**EXERCISE PROMPT**
Some lines in the entries contain the word "Ordenada". Copy all of them.

**DATA RECORDS**
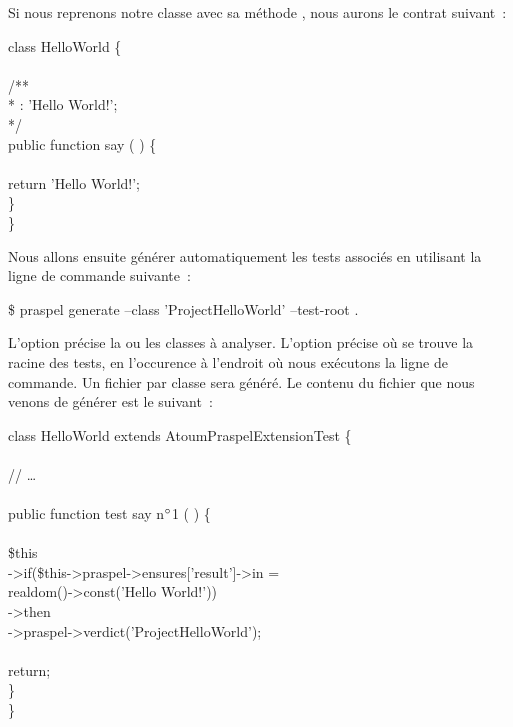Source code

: \begin{example}

Si nous reprenons notre classe  avec sa méthode
, nous aurons le contrat suivant~:
%
\begin{pre}
class HelloWorld \{ \\
 \\
    /** \\
     * \aensures \aresult: 'Hello World!'; \\
     */ \\
    public function say ( ) \{ \\
 \\
        return 'Hello World!'; \\
    \} \\
\}
\end{pre}
%
Nous allons ensuite générer automatiquement les tests associés en utilisant la
ligne de commande suivante~:
%
\begin{pre}
\$ praspel generate --class 'Project\bslash{}HelloWorld' --test-root .
\end{pre}
%
L'option  précise la ou les classes à analyser. L'option
 précise où se trouve la racine des tests, en
l'occurence à l'endroit où nous exécutons la ligne de commande. Un fichier par
classe sera généré. Le contenu du fichier que nous venons de générer est le
suivant~:

\begin{bigpre}
class HelloWorld extends \bslash{}Atoum\bslash{}PraspelExtension\bslash{}Test \{ \\
 \\
    // … \\
 \\
    public function test say n\(\sp{\circ}\)1 ( ) \{ \\
 \\
        \$this \\
            ->if(\$this->praspel->ensures['\bslash{}result']->in = \\
                realdom()->const('Hello World!')) \\
            ->then \\
                ->praspel->verdict('\bslash{}Project\bslash{}HelloWorld');  \\
 \\
        return; \\
    \} \\
\}
\end{bigpre}


\end{example}
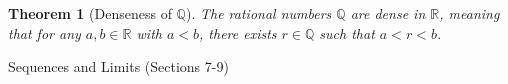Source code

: \documentclass[7pt]{article}
\theoremstyle{definition}
\newtheorem{definition}{Definition}
\theoremstyle{plain}
\newtheorem{theorem}{Theorem}
\newtheorem{proposition}{Proposition}
\begin{document}




\begin{theorem}[Denseness of $ \mathbb{Q} $]
The rational numbers $ \mathbb{Q} $ are dense in $ \mathbb{R} $, meaning that for any $ a, b \in \mathbb{R} $ with $ a < b $, there exists $ r \in \mathbb{Q} $ such that $ a < r < b $.
\end{theorem}
{Sequences and Limits (Sections 7-9)}


\end{document}
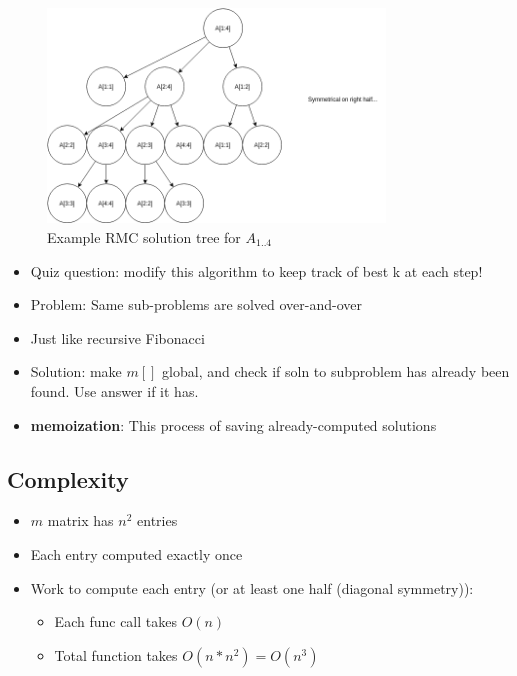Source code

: \documentclass[12pt, letter]{article}
\begin{document}
\begin{figure}[h]
    \centering
    \includegraphics[width=0.8\textwidth]{rmc}
    \caption{Example RMC solution tree for $A_{1..4}$}
    \label{fig:rmc}
\end{figure}
\begin{itemize}
    \item Quiz question: modify this algorithm to keep track of best k at each step!
    \item Problem: Same sub-problems are solved over-and-over
    \item Just like recursive Fibonacci
    \item Solution: make $m[]$ global, and check if soln to subproblem has already been found. Use answer if it has.
    \item \textbf{memoization}: This process of saving already-computed solutions
\end{itemize}

\subsection*{Complexity}
\begin{itemize}
    \item $m$ matrix has $n^2$ entries
    \item Each entry computed exactly once
    \item Work to compute each entry (or at least one half (diagonal symmetry)):
    \begin{itemize}
        \item Each func call takes $O(n)$
        \item Total function takes $O(n*n^2) = O(n^{3})$
    \end{itemize}
\end{itemize}
\end{document}

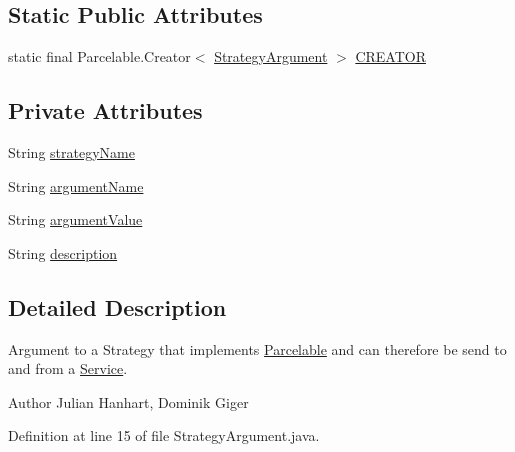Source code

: \subsection*{Static Public Attributes}
\begin{DoxyCompactItemize}
\item 
static final Parcelable.Creator$<$ \hyperlink{classch_1_1zhaw_1_1ba10__bsha__1_1_1StrategyArgument}{StrategyArgument} $>$ \hyperlink{classch_1_1zhaw_1_1ba10__bsha__1_1_1StrategyArgument_a6f093e36dac1d9e9a4f9f7e238438566}{CREATOR}
\end{DoxyCompactItemize}
\subsection*{Private Attributes}
\begin{DoxyCompactItemize}
\item 
String \hyperlink{classch_1_1zhaw_1_1ba10__bsha__1_1_1StrategyArgument_a8253c7846314fd6c03d51eb7dbe12af1}{strategyName}
\item 
String \hyperlink{classch_1_1zhaw_1_1ba10__bsha__1_1_1StrategyArgument_a23bc0d9bfc4863330365b5d5acf3bb75}{argumentName}
\item 
String \hyperlink{classch_1_1zhaw_1_1ba10__bsha__1_1_1StrategyArgument_aaa81438d1961c79ddfa16915aa9cf5ff}{argumentValue}
\item 
String \hyperlink{classch_1_1zhaw_1_1ba10__bsha__1_1_1StrategyArgument_ac73a5de1e59e47ee8dde08e59b5dfa66}{description}
\end{DoxyCompactItemize}


\subsection{Detailed Description}
Argument to a Strategy that implements \hyperlink{}{Parcelable} and can therefore be send to and from a \hyperlink{}{Service}.

\begin{DoxyAuthor}{Author}
Julian Hanhart, Dominik Giger 
\end{DoxyAuthor}


Definition at line 15 of file StrategyArgument.java.

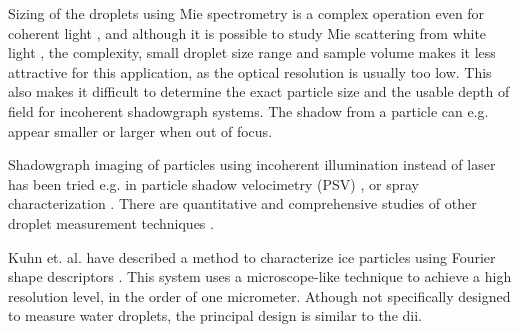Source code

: Sizing of the droplets using Mie spectrometry is a complex operation even for coherent light \cite{bohr2008}, and although it is possible to study Mie scattering from white light \cite{ward2008}, the complexity, small droplet size range and sample volume makes it less attractive for this application, as the optical resolution is usually too low. This also makes it difficult to determine the exact particle size and the usable depth of field for incoherent shadowgraph systems. The shadow from a particle can e.g. appear smaller or larger when out of focus.

Shadowgraph imaging of particles using incoherent illumination instead of laser has been tried e.g. in particle shadow velocimetry (PSV) \cite{este2005}, or spray characterization \cite{will2010}. There are quantitative and comprehensive studies of other droplet measurement techniques \cite{dye1984,henn2013,conno2007}.

Kuhn et. al. \cite{kuhn2012} have described a method to characterize ice particles using Fourier shape descriptors \cite{gran1972,walla1980}. This system uses a microscope-like technique to achieve a high resolution level, in the order of one micrometer. Athough not specifically designed to measure water droplets, the principal design is similar to the \gls{dii}. 




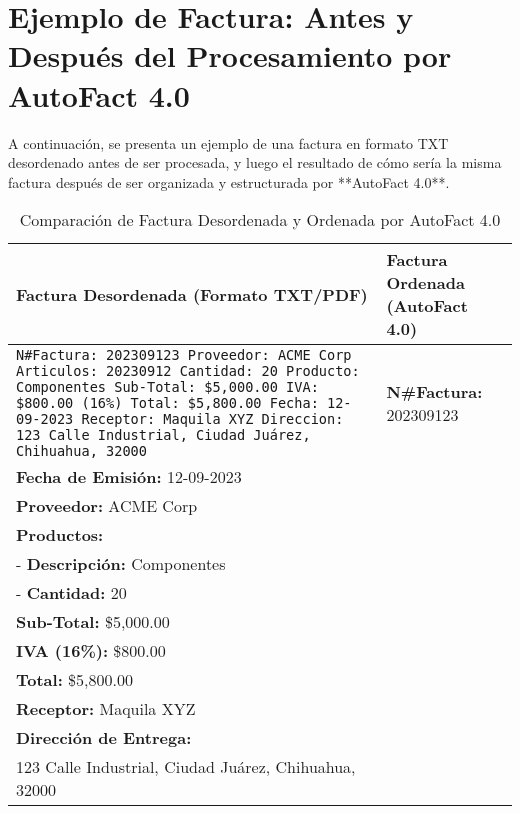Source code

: \section{Ejemplo de Factura: Antes y Después del Procesamiento por AutoFact 4.0}

A continuación, se presenta un ejemplo de una factura en formato TXT desordenado antes de ser procesada, y luego el resultado de cómo sería la misma factura después de ser organizada y estructurada por **AutoFact 4.0**.

\begin{table}[H]
\centering
\caption{Comparación de Factura Desordenada y Ordenada por AutoFact 4.0}
\begin{tabularx}{\textwidth}{|X|X|}
\hline
\textbf{Factura Desordenada (Formato TXT/PDF)} & \textbf{Factura Ordenada (AutoFact 4.0)} \\ \hline
\texttt{N\#Factura:  202309123   \hspace{1.2cm}   \\
Proveedor: ACME Corp\\
Articulos:\\
20230912\hspace{0.5cm} Cantidad: 20 \hspace{0.8cm} Producto: Componentes\\
Sub-Total: \$5,000.00\\
IVA: \$800.00 \hspace{2cm}  (16\%)\\
Total:   \$5,800.00   Fecha: 12-09-2023\\
Receptor: Maquila XYZ\\
Direccion:\\ 123 Calle Industrial,\\ Ciudad Juárez, Chihuahua, 32000\\} 
& 
\textbf{N\#Factura:} 202309123 \\
\textbf{Fecha de Emisión:} 12-09-2023 \\
\textbf{Proveedor:} ACME Corp \\
\textbf{Productos:} \\
- \textbf{Descripción:} Componentes \\
- \textbf{Cantidad:} 20 \\
\textbf{Sub-Total:} \$5,000.00 \\
\textbf{IVA (16\%):} \$800.00 \\
\textbf{Total:} \$5,800.00 \\
\textbf{Receptor:} Maquila XYZ \\
\textbf{Dirección de Entrega:} \\
123 Calle Industrial, Ciudad Juárez, Chihuahua, 32000 \\ \hline
\end{tabularx}
\end{table}

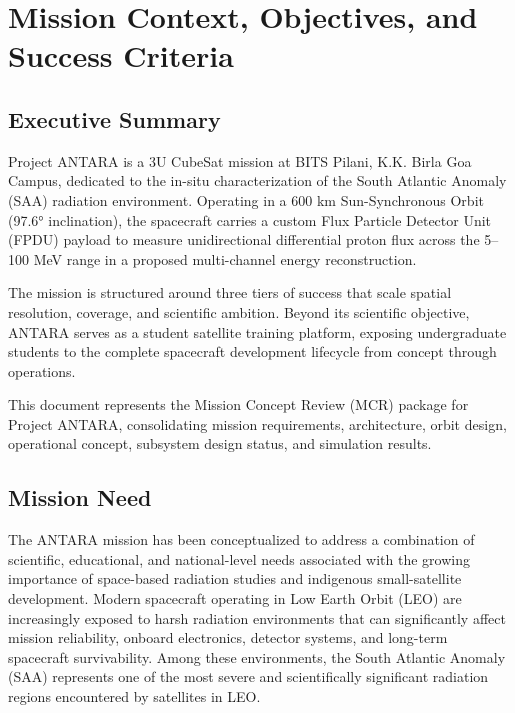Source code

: \section{Mission Context, Objectives, and Success Criteria}\label{executive-summary-document-purpose-and-scope}

\subsection{Executive Summary}\label{executive-summary}

Project ANTARA is a 3U CubeSat mission at BITS Pilani, K.K. Birla Goa
Campus, dedicated to the in-situ characterization of the South Atlantic
Anomaly (SAA) radiation environment. Operating in a 600 km
Sun-Synchronous Orbit (97.6° inclination), the spacecraft carries a
custom Flux Particle Detector Unit (FPDU) payload to measure
unidirectional differential proton flux across the 5--100 MeV range in
a proposed multi-channel energy reconstruction.

The mission is structured around three tiers of success that scale
spatial resolution, coverage, and scientific ambition. Beyond its
scientific objective, ANTARA serves as a student satellite training
platform, exposing undergraduate students to the complete spacecraft
development lifecycle from concept through operations.

This document represents the Mission Concept Review (MCR) package for
Project ANTARA, consolidating mission requirements, architecture, orbit
design, operational concept, subsystem design status, and simulation
results.

\subsection{Mission Need}\label{mission-need}

The ANTARA mission has been conceptualized to address a combination of
scientific, educational, and national-level needs associated with the
growing importance of space-based radiation studies and indigenous
small-satellite development. Modern spacecraft operating in Low Earth
Orbit (LEO) are increasingly exposed to harsh radiation environments
that can significantly affect mission reliability, onboard electronics,
detector systems, and long-term spacecraft survivability. Among these
environments, the South Atlantic Anomaly (SAA) represents one of the
most severe and scientifically significant radiation regions encountered
by satellites in LEO.

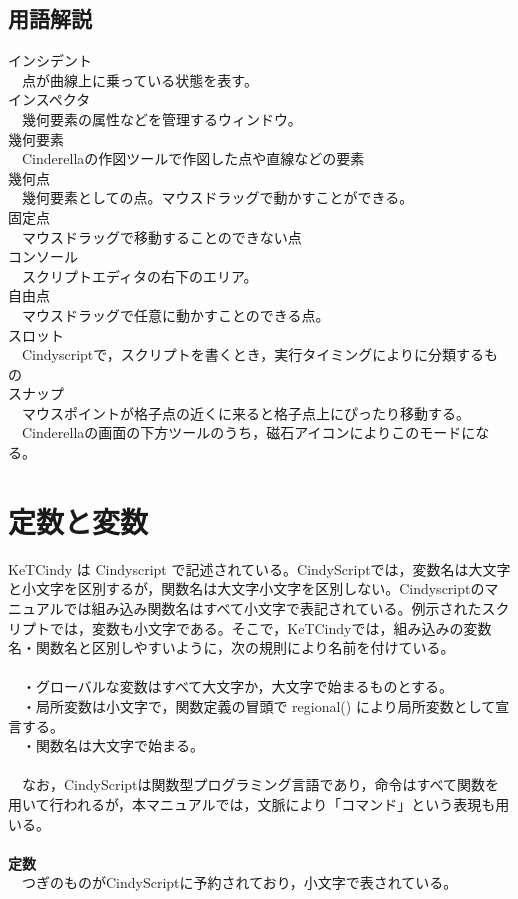 \documentclass[papersize,a4paper,12pt,uplatex]{jsarticle}
\begin{document}
\subsection{用語解説} 
インシデント\\ 
　点が曲線上に乗っている状態を表す。\\
インスペクタ\\
　幾何要素の属性などを管理するウィンドウ。\\
幾何要素　　\\
　Cinderellaの作図ツールで作図した点や直線などの要素\\
幾何点　\\
　幾何要素としての点。マウスドラッグで動かすことができる。\\
固定点\\
　マウスドラッグで移動することのできない点\\
コンソール\\
　スクリプトエディタの右下のエリア。\\
自由点\\
　マウスドラッグで任意に動かすことのできる点。\\
スロット　　\\
　Cindyscriptで，スクリプトを書くとき，実行タイミングによりに分類するもの\\ 
スナップ　\\
　マウスポイントが格子点の近くに来ると格子点上にぴったり移動する。\\
　Cinderellaの画面の下方ツールのうち，磁石アイコンによりこのモードになる。\\

\newpage
\section{定数と変数}
KeTCindy は Cindyscript で記述されている。CindyScriptでは，変数名は大文字と小文字を区別するが，関数名は大文字小文字を区別しない。Cindyscriptのマニュアルでは組み込み関数名はすべて小文字で表記されている。例示されたスクリプトでは，変数も小文字である。そこで，KeTCindyでは，組み込みの変数名・関数名と区別しやすいように，次の規則により名前を付けている。\\
　\\
　・グローバルな変数はすべて大文字か，大文字で始まるものとする。\\
　・局所変数は小文字で，関数定義の冒頭で regional() により局所変数として宣言する。\\
　・関数名は大文字で始まる。\\
　\\
　なお，CindyScriptは関数型プログラミング言語であり，命令はすべて関数を用いて行われるが，本マニュアルでは，文脈により「コマンド」という表現も用いる。\\
　\\
{\bf 定数} \\
　つぎのものがCindyScriptに予約されており，小文字で表されている。\\
\end{document}
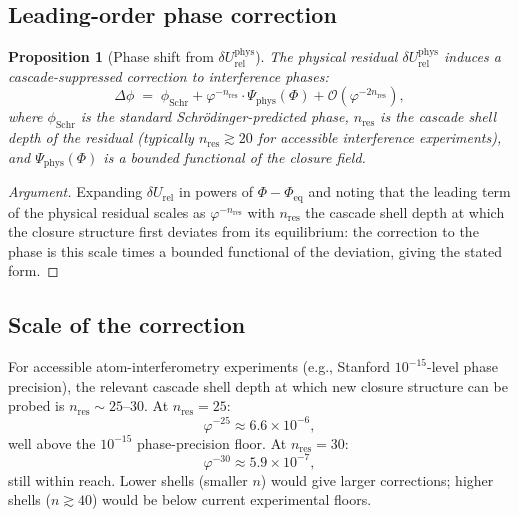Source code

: \documentclass[12pt]{article}
\newtheorem{proposition}[theorem]{Proposition}
\theoremstyle{definition}
\theoremstyle{remark}
\newcommand{\dUrel}{\delta U_{\mathrm{rel}}}
\begin{document}
\subsection{Leading-order phase correction}

\begin{proposition}[Phase shift from $\dUrel^{\mathrm{phys}}$]\label{prop:phase}
The physical residual $\dUrel^{\mathrm{phys}}$ induces a cascade-suppressed correction to interference phases:
\begin{equation}
\Delta \phi \;=\; \phi_{\mathrm{Schr}} + \varphi^{-n_{\mathrm{res}}} \cdot \Psi_{\mathrm{phys}}(\Phi) + \mathcal{O}(\varphi^{-2 n_{\mathrm{res}}}),
\end{equation}
where $\phi_{\mathrm{Schr}}$ is the standard Schr\"odinger-predicted phase, $n_{\mathrm{res}}$ is the cascade shell depth of the residual (typically $n_{\mathrm{res}} \gtrsim 20$ for accessible interference experiments), and $\Psi_{\mathrm{phys}}(\Phi)$ is a bounded functional of the closure field.
\end{proposition}

\begin{proof}[Argument]
Expanding $\dUrel$ in powers of $\Phi - \Phi_{\mathrm{eq}}$ and noting that the leading term of the physical residual scales as $\varphi^{-n_{\mathrm{res}}}$ with $n_{\mathrm{res}}$ the cascade shell depth at which the closure structure first deviates from its equilibrium: the correction to the phase is this scale times a bounded functional of the deviation, giving the stated form.
\end{proof}

\subsection{Scale of the correction}

For accessible atom-interferometry experiments (e.g., Stanford $10^{-15}$-level phase precision), the relevant cascade shell depth at which new closure structure can be probed is $n_{\mathrm{res}} \sim 25$--$30$. At $n_{\mathrm{res}} = 25$:
\begin{equation}
\varphi^{-25} \approx 6.6 \times 10^{-6},
\end{equation}
well above the $10^{-15}$ phase-precision floor. At $n_{\mathrm{res}} = 30$:
\begin{equation}
\varphi^{-30} \approx 5.9 \times 10^{-7},
\end{equation}
still within reach. Lower shells (smaller $n$) would give larger corrections; higher shells ($n \gtrsim 40$) would be below current experimental floors.
\end{document}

**EXPECTED ANSWER**
\caption{Comparación de Factura Desordenada y Ordenada por AutoFact 4.0}
\textbf{Factura Desordenada (Formato TXT/PDF)} & \textbf{Factura Ordenada (AutoFact 4.0)} \\ \hline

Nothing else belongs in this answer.